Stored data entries
_____

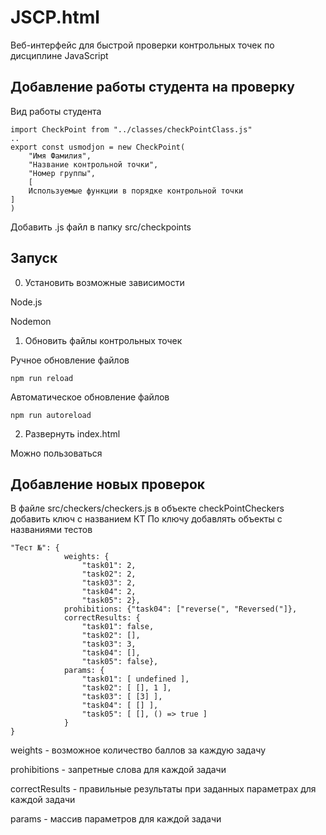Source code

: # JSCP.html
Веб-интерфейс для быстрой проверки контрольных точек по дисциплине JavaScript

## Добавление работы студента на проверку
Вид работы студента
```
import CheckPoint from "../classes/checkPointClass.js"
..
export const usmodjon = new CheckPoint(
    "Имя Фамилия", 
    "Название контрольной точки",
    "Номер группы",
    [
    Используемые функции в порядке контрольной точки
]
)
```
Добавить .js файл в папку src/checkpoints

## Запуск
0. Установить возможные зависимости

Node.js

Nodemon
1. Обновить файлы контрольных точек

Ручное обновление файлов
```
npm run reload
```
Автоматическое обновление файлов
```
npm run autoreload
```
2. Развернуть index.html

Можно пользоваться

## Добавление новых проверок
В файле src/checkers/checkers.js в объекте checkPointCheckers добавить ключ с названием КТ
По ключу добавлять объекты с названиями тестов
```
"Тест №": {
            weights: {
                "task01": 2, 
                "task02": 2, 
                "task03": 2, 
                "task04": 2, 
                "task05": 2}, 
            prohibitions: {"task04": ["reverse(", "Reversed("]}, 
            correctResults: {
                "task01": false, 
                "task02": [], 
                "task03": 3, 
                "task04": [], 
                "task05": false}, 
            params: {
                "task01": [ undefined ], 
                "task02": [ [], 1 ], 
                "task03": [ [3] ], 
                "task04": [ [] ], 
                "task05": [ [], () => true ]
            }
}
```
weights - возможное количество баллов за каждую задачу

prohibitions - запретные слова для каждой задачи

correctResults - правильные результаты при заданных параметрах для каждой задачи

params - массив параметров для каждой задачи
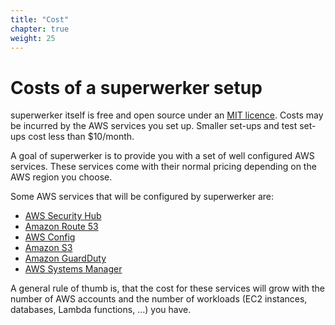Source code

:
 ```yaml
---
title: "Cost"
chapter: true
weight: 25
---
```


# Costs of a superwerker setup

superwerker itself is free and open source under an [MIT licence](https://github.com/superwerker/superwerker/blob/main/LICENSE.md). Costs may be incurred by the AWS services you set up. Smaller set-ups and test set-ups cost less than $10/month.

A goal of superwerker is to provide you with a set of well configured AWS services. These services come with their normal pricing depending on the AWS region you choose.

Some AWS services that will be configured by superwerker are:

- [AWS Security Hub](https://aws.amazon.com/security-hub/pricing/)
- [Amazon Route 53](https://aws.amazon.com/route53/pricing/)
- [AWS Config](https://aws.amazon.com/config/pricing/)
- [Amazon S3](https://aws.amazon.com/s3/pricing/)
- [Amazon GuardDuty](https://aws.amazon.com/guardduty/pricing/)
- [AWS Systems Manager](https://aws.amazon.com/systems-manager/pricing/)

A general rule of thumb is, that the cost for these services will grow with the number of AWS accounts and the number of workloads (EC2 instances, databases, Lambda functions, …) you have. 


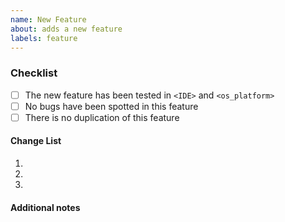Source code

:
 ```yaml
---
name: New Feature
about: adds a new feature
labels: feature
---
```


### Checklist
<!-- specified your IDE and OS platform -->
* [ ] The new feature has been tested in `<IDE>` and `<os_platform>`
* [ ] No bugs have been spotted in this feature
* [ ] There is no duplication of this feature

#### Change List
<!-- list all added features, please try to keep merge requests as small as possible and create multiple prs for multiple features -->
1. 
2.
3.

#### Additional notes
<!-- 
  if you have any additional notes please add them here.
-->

_____

### Task goal
Among the records, find the lines that contain "been" and copy each of them.

### Answer for this exercise
* [ ] The new feature has been tested in `<IDE>` and `<os_platform>`
* [ ] No bugs have been spotted in this feature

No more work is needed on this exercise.